Indian freedom fighter

Sundaram Ramakrishnan or S. Ramakrishnan (22 July 1922 – 14 February 2003) was an Indian freedom fighter and social activist. He was widely known for his leadership to spread the values of Indian Culture globally as the director-general of the Bharatiya Vidya Bhavan and has been awarded both the Padma Shri and Padma Bhushan by the Government of India for his service to the nation.

Ramakrishnan was born in Pushpagiri, Thrissur in Kingdom of Cochin (now Kerala). During his school days, Ramakrishnan was heavily influenced by Mahatma Gandhi and Chandrashekarendra Saraswati, the then Paramacharya of Kanchi Kamakoti Peetham after they visited Malabar district during the Vaikom and Guruvayur Satyagraha to eradicate untouchability at Hindu temples. In 1939, he came to Bombay in search of employment and joined the individual Satyagraha movement a year later that was launched by Gandhiji and took an active part in the Constructive Program. He was imprisoned at Yerawada Central Jail, Pune during the Quit India Movement in 1942.

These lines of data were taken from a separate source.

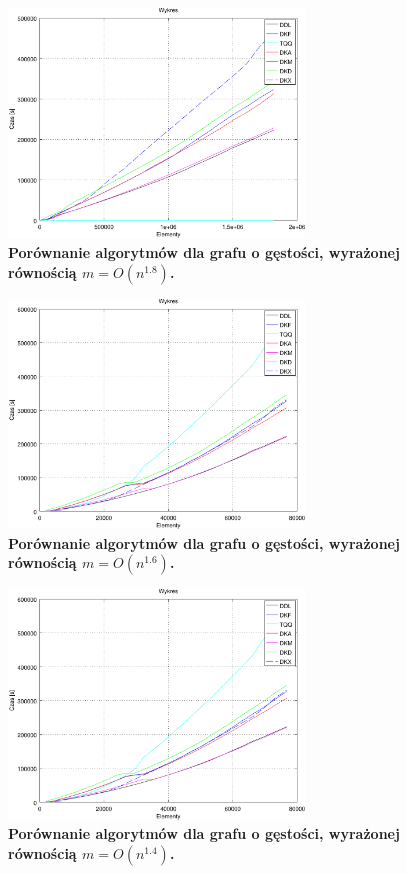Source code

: \begin{figure}[!htbp]
	\centering
	\includegraphics[width=0.7\textwidth]{Chapter_IV/graph180.pdf}
	\caption{\textbf{ Porównanie algorytmów dla grafu o gęstości, wyrażonej równością $ m = O \left( n^{1.8} \right)$.}}\label{fig:plotFullGraph_1.80}
\end{figure}

\begin{figure}[!htbp]
	\centering
	\includegraphics[width=0.7\textwidth]{Chapter_IV/graph140.pdf}
	\caption{\textbf{ Porównanie algorytmów dla grafu o gęstości, wyrażonej równością $ m = O \left( n^{1.6} \right)$.}}\label{fig:plotFullGraph_1.60}
\end{figure}

\begin{figure}[!htbp]
	\centering
	\includegraphics[width=0.7\textwidth]{Chapter_IV/graph140.pdf}
	\caption{\textbf{ Porównanie algorytmów dla grafu o gęstości, wyrażonej równością $ m = O \left( n^{1.4} \right)$.}}\label{fig:plotFullGraph_1.40}
\end{figure}

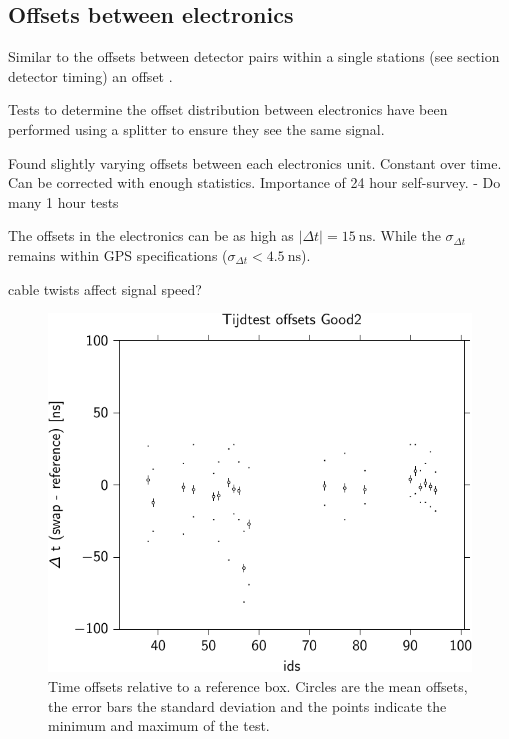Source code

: \subsection{Offsets between \hisparc electronics}
\label{sub:gps_offsets}

Similar to the offsets between detector pairs within a single stations (see section detector timing) an offset .

Tests to determine the offset distribution between \hisparc electronics have been performed using a \gps splitter to ensure they see the same \gps signal.

Found slightly varying offsets between each \hisparc electronics unit. Constant over time. Can be corrected with enough statistics. Importance of 24 hour self-survey. - Do many 1 hour tests


The offsets in the \hisparc electronics can be as high as $|\Delta t| = \SI{15}{\ns}$. While the $\sigma_{\Delta t}$ remains within GPS specifications ($\sigma_{\Delta t} < \SI{4.5}{\ns}$).


\gps cable twists affect signal speed?

\begin{figure}
    \centering
    \includegraphics{plots/calibration/hisparc_offsets}
    \caption{Time offsets relative to a reference box. Circles are the
             mean offsets, the error bars the standard deviation and the
             points indicate the minimum and maximum of the test.}
    \label{fig:hisparc_offsets}
\end{figure}


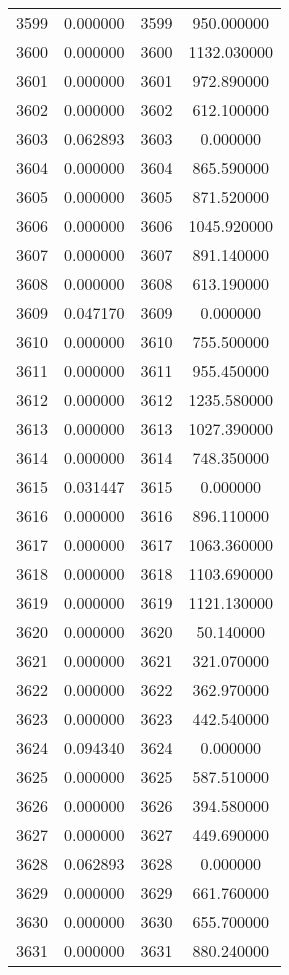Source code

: \documentclass[12pt]{article}
\begin{document}
\begin{longtable}{@{}cccc@{}}
3599 & 0.000000 & 3599 & 950.000000 \\
3600 & 0.000000 & 3600 & 1132.030000 \\
3601 & 0.000000 & 3601 & 972.890000 \\
3602 & 0.000000 & 3602 & 612.100000 \\
3603 & 0.062893 & 3603 & 0.000000 \\
3604 & 0.000000 & 3604 & 865.590000 \\
3605 & 0.000000 & 3605 & 871.520000 \\
3606 & 0.000000 & 3606 & 1045.920000 \\
3607 & 0.000000 & 3607 & 891.140000 \\
3608 & 0.000000 & 3608 & 613.190000 \\
3609 & 0.047170 & 3609 & 0.000000 \\
3610 & 0.000000 & 3610 & 755.500000 \\
3611 & 0.000000 & 3611 & 955.450000 \\
3612 & 0.000000 & 3612 & 1235.580000 \\
3613 & 0.000000 & 3613 & 1027.390000 \\
3614 & 0.000000 & 3614 & 748.350000 \\
3615 & 0.031447 & 3615 & 0.000000 \\
3616 & 0.000000 & 3616 & 896.110000 \\
3617 & 0.000000 & 3617 & 1063.360000 \\
3618 & 0.000000 & 3618 & 1103.690000 \\
3619 & 0.000000 & 3619 & 1121.130000 \\
3620 & 0.000000 & 3620 & 50.140000 \\
3621 & 0.000000 & 3621 & 321.070000 \\
3622 & 0.000000 & 3622 & 362.970000 \\
3623 & 0.000000 & 3623 & 442.540000 \\
3624 & 0.094340 & 3624 & 0.000000 \\
3625 & 0.000000 & 3625 & 587.510000 \\
3626 & 0.000000 & 3626 & 394.580000 \\
3627 & 0.000000 & 3627 & 449.690000 \\
3628 & 0.062893 & 3628 & 0.000000 \\
3629 & 0.000000 & 3629 & 661.760000 \\
3630 & 0.000000 & 3630 & 655.700000 \\
3631 & 0.000000 & 3631 & 880.240000 \\

\end{longtable}
\end{document}
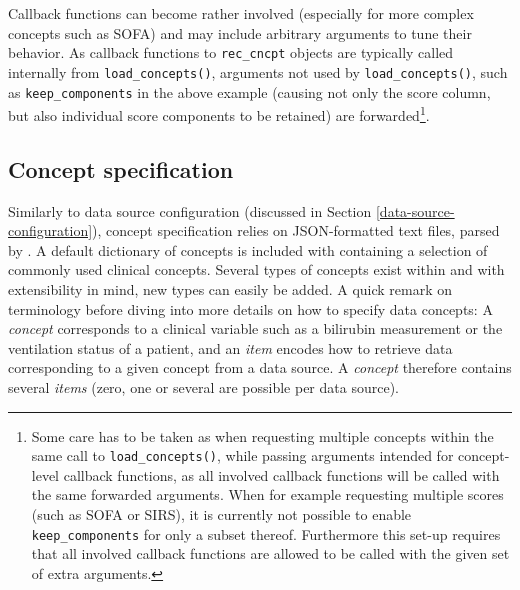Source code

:\documentclass[
  notitle]{jss}
\begin{document}
Callback functions can become rather involved (especially for more
complex concepts such as SOFA) and may include arbitrary arguments to
tune their behavior. As callback functions to \texttt{rec\_cncpt}
objects are typically called internally from \texttt{load\_concepts()},
arguments not used by \texttt{load\_concepts()}, such as
\texttt{keep\_components} in the above example (causing not only the
score column, but also individual score components to be retained) are
forwarded\footnote{Some care has to be taken as when requesting multiple
  concepts within the same call to \texttt{load\_concepts()}, while
  passing arguments intended for concept-level callback functions, as
  all involved callback functions will be called with the same forwarded
  arguments. When for example requesting multiple scores (such as SOFA
  or SIRS), it is currently not possible to enable
  \texttt{keep\_components} for only a subset thereof. Furthermore this
  set-up requires that all involved callback functions are allowed to be
  called with the given set of extra arguments.}.

\hypertarget{concept-specification}{%
\subsection{Concept specification}\label{concept-specification}}

Similarly to data source configuration (discussed in Section
\ref{data-source-configuration}), concept specification relies on
JSON-formatted text files, parsed by  \citep{ooms2014}. A
default dictionary of concepts is included with  containing a
selection of commonly used clinical concepts. Several types of concepts
exist within  and with extensibility in mind, new types can
easily be added. A quick remark on terminology before diving into more
details on how to specify data concepts: A \emph{concept} corresponds to
a clinical variable such as a bilirubin measurement or the ventilation
status of a patient, and an \emph{item} encodes how to retrieve data
corresponding to a given concept from a data source. A \emph{concept}
therefore contains several \emph{items} (zero, one or several are
possible per data source).
\end{document}
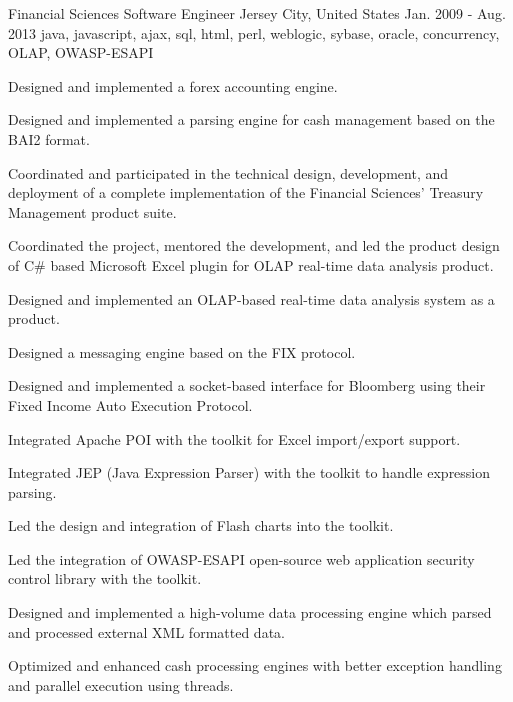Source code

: \cventry
    {Financial Sciences} %
    {Software Engineer} %
    {Jersey City, United States} %
    {Jan. 2009 - Aug. 2013} %
    {java, javascript, ajax, sql, html, perl, weblogic, sybase, oracle, concurrency, OLAP, OWASP-ESAPI} %
    {
    \begin{cvitems} %
        \item {Designed and implemented a forex accounting engine. }
        \item {Designed and implemented a parsing engine for cash management based on the BAI2 format.}
        \item {Coordinated and participated in the technical design, development, and deployment of a complete implementation of the Financial Sciences' Treasury Management product suite.}
        \item {Coordinated the project, mentored the development, and led the product design of C\# based Microsoft Excel plugin for OLAP real-time data analysis product.}
        \item {Designed and implemented an OLAP-based real-time data analysis system as a product. }
        \item {Designed a messaging engine based on the FIX protocol. }
        \item {Designed and implemented a socket-based interface for Bloomberg using their Fixed Income Auto Execution Protocol. }
        \item {Integrated Apache POI with the toolkit for Excel import/export support.}
        \item {Integrated JEP (Java Expression Parser) with the toolkit to handle expression parsing.}
        \item {Led the design and integration of Flash charts into the toolkit. }
        \item {Led the integration of OWASP-ESAPI open-source web application security control library with the toolkit.}
        \item {Designed and implemented a high-volume data processing engine which parsed and processed external XML formatted data. }
        \item {Optimized and enhanced cash processing engines with better exception handling and parallel execution using threads.}
    \end{cvitems}
    }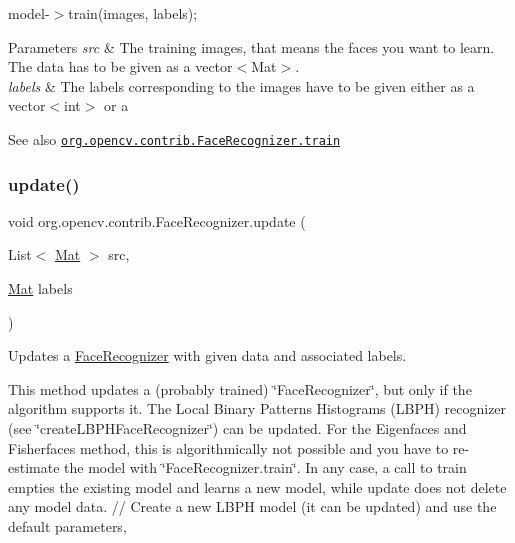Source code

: {\ttfamily }

{\ttfamily }

{\ttfamily model-\/$>$train(images, labels);}

{\ttfamily }

{\ttfamily 
\begin{DoxyParams}{Parameters}
{\em src} & The training images, that means the faces you want to learn. The data has to be given as a {\ttfamily vector$<$\+Mat$>$}. \\
\hline
{\em labels} & The labels corresponding to the images have to be given either as a {\ttfamily vector$<$int$>$} or a\\
\hline
\end{DoxyParams}
\begin{DoxySeeAlso}{See also}
\href{http://docs.opencv.org/modules/contrib/doc/facerec_api.html#facerecognizer-train}{\tt org.\+opencv.\+contrib.\+Face\+Recognizer.\+train} 
\end{DoxySeeAlso}
}\mbox{\label{classorg_1_1opencv_1_1contrib_1_1_face_recognizer_aeda4a33d567af3958ff63c79355aaa72}} 
\subsubsection{\texorpdfstring{update()}{update()}}
{\footnotesize\ttfamily void org.\+opencv.\+contrib.\+Face\+Recognizer.\+update (\begin{DoxyParamCaption}\item[{List$<$ \mbox{\hyperlink{classorg_1_1opencv_1_1core_1_1_mat}{Mat}} $>$}]{src,  }\item[{\mbox{\hyperlink{classorg_1_1opencv_1_1core_1_1_mat}{Mat}}}]{labels }\end{DoxyParamCaption})}

Updates a \mbox{\hyperlink{classorg_1_1opencv_1_1contrib_1_1_face_recognizer}{Face\+Recognizer}} with given data and associated labels.

This method updates a (probably trained) \char`\"{}\+Face\+Recognizer\char`\"{}, but only if the algorithm supports it. The Local Binary Patterns Histograms (L\+B\+PH) recognizer (see \char`\"{}create\+L\+B\+P\+H\+Face\+Recognizer\char`\"{}) can be updated. For the Eigenfaces and Fisherfaces method, this is algorithmically not possible and you have to re-\/estimate the model with \char`\"{}\+Face\+Recognizer.\+train\char`\"{}. In any case, a call to train empties the existing model and learns a new model, while update does not delete any model data. // Create a new L\+B\+PH model (it can be updated) and use the default parameters, {\ttfamily }

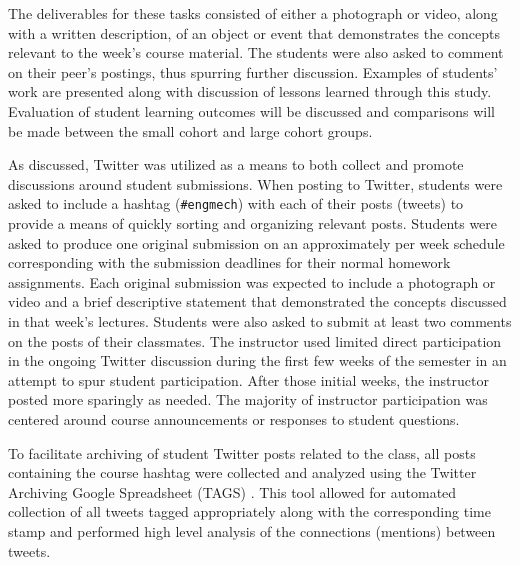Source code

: \documentclass[12pt]{article}
\begin{document}
The deliverables for these tasks consisted of either a photograph or video, along with a written description, of an object or event that demonstrates the concepts relevant to the week's course material. The students were also asked to comment on their peer's postings, thus spurring further discussion. Examples of students' work are presented along with discussion of lessons learned through this study. Evaluation of student learning outcomes will be discussed and comparisons will be made between the small cohort and large cohort groups.

As discussed, Twitter was utilized as a means to both collect and promote discussions around student submissions. When posting to Twitter, students were asked to include a hashtag (\texttt{\#engmech}) with each of their posts (tweets) to provide a means of quickly sorting and organizing relevant posts. Students were asked to produce one original submission on an approximately per week schedule corresponding with the submission deadlines for their normal homework assignments. Each original submission was expected to include a photograph or video and a brief descriptive statement that demonstrated  the concepts discussed in that week's lectures. Students were also asked to submit at least two comments on the posts of their classmates. The instructor used limited direct participation in the ongoing Twitter discussion during the first few weeks of the semester in an attempt to spur student participation. After those initial weeks, the instructor posted more sparingly as needed. The majority of instructor participation was centered around course announcements or responses to student questions.

To facilitate archiving of student Twitter posts related to the class, all posts containing the course hashtag were collected and analyzed using the Twitter Archiving Google Spreadsheet (TAGS) \cite{hawksey_twitter_2014}. This tool allowed for automated collection of all tweets tagged appropriately along with the corresponding time stamp and performed high level analysis of the connections (mentions) between tweets.



\vspace{4\baselineskip}\vspace{-\parskip} %
\footnotesize %


\end{document}
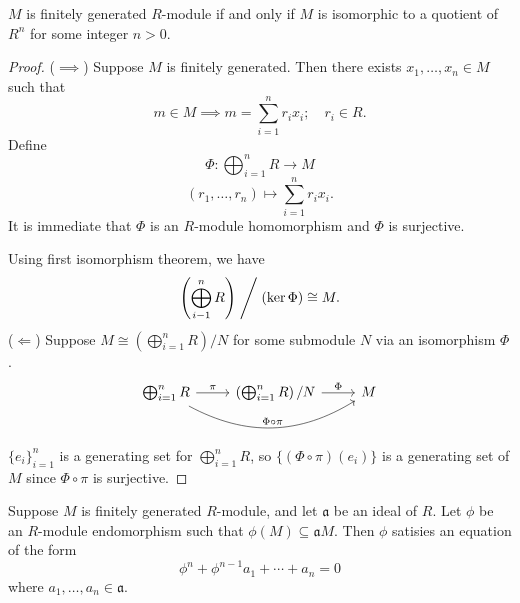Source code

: \begin{proposition}
    \(M\) is finitely generated  \(R\)-module if and only if  \(M\) is isomorphic to a quotient of  \(R^n\) for some  integer \(n > 0\).
\end{proposition}
\begin{proof}
(\(\implies\)) Suppose \(M\) is finitely generated. Then there exists \(x_1, \ldots, x_n \in M\) such that 
\[
    m \in M \implies m = \sum_{i=1}^{n} r_i x_i; \quad r_i \in R.
\] 
Define
\[
    \Phi: \bigoplus_{i=1}^n R \longrightarrow M 
\]
\[
    (r_1, \ldots, r_n) \mapsto \sum_{i=1}^{n} r_i x_i.
\] 
It is immediate that \(\Phi\) is an  \(R\)-module homomorphism and \(\Phi\) is surjective. 

Using first isomorphism theorem, we have
\[
    \left(\bigoplus_{i-1}^n R\right) \Biggm/ (\ker \Phi) \cong M.
\] 
(\(\Longleftarrow\)) Suppose \(M \cong \left(\bigoplus_{i=1}^n R\right)/N\) for some submodule \(N\) via an isomorphism  \(\Phi\). 
\[\begin{tikzcd}
	{\bigoplus_{i=1}^nR} & {\left(\bigoplus_{i=1}^n R\right)/N} & M
	\arrow["\pi", from=1-1, to=1-2]
\arrow["{\Phi \circ \pi}", bend right, from=1-1, to=1-3]
	\arrow["\Phi", from=1-2, to=1-3]
\end{tikzcd}\]
\(\{e_i\}_{i=1}^n\) is a generating set for \(\bigoplus_{i=1}^n R\), so  \(\{(\Phi \circ \pi)(e_i)\}\) is a generating set of \(M\) since \(\Phi \circ \pi\) is surjective. 
\end{proof}
\begin{proposition}\label{prop:fingeneratedmodpoly}
    Suppose \(M\) is finitely generated \(R\)-module, and let \(\mathfrak{a}\) be an ideal of \(R\). Let \(\phi\) be an \(R\)-module endomorphism such that \(\phi(M) \subseteq \mathfrak{a} M\). Then \(\phi\) satisies an equation of the form \[\phi^n + \phi^{n-1} a_1 + \cdots + a_n = 0\]
    where \(a_1, \ldots, a_n \in \mathfrak{a}\). 
\end{proposition}
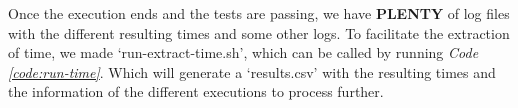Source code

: \documentclass[../main.tex]{subfiles}
\begin{document}
Once the execution ends and the tests are passing, we have \textbf{PLENTY} of log files with the different resulting times and some other logs. To facilitate the extraction of time, we made `run-extract-time.sh', which can be called by running \textit{Code \ref{code:run-time}}.
Which will generate a `results.csv' with the resulting times and the information of the different executions to process further.

\end{document}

Closely associated with leaders of the Indian independence movement, he later went on to serve as the personal secretary of Sardar Vallabhbhai Patel after Patel's release from Ahmednagar Fort Jail on 15 June 1945 and during the 1946 Cabinet Mission to India up to a few months after he assumed the office of Deputy Prime Minister and settled down in Delhi.

Not wanting to continue Government service after Indian Independence, Sardar Patel introduced Ramakrishnan to K. M. Munshi who founded Bharatiya Vidya Bhavan which he later decided to join as the secretary in 1947.

He was especially devoted to the cause of Hindu-Muslim unity and was chosen as a member of the National Integration Council in 1991. The Bhavan's S. Ramakrishnan Memorial Public School at Akamala, Wadakanchery is named in his memory.

==Bharatiya Vidya Bhavan==

Ramakrishnan devoted a large part of his life to spread Gandhian ideas and Indian culture through Bharatiya Vidya Bhavan. He was associated with serving the Bhavan for 56 years, joining it as the secretary in 1947 at the age of 25 and subsequently taking over as the director after the death of Bhavan's founder Munshiji in 1971 and up to his own death in 2003.

==Death==
Ramakrishnan died of a massive heart attack at his residence in Mumbai on Valentine's Day 2003 aged 81.

==Civilian Honours==
Ramakrishnan was awarded Padma Shri in 1991 and Padma Bhushan in 2001 for social work.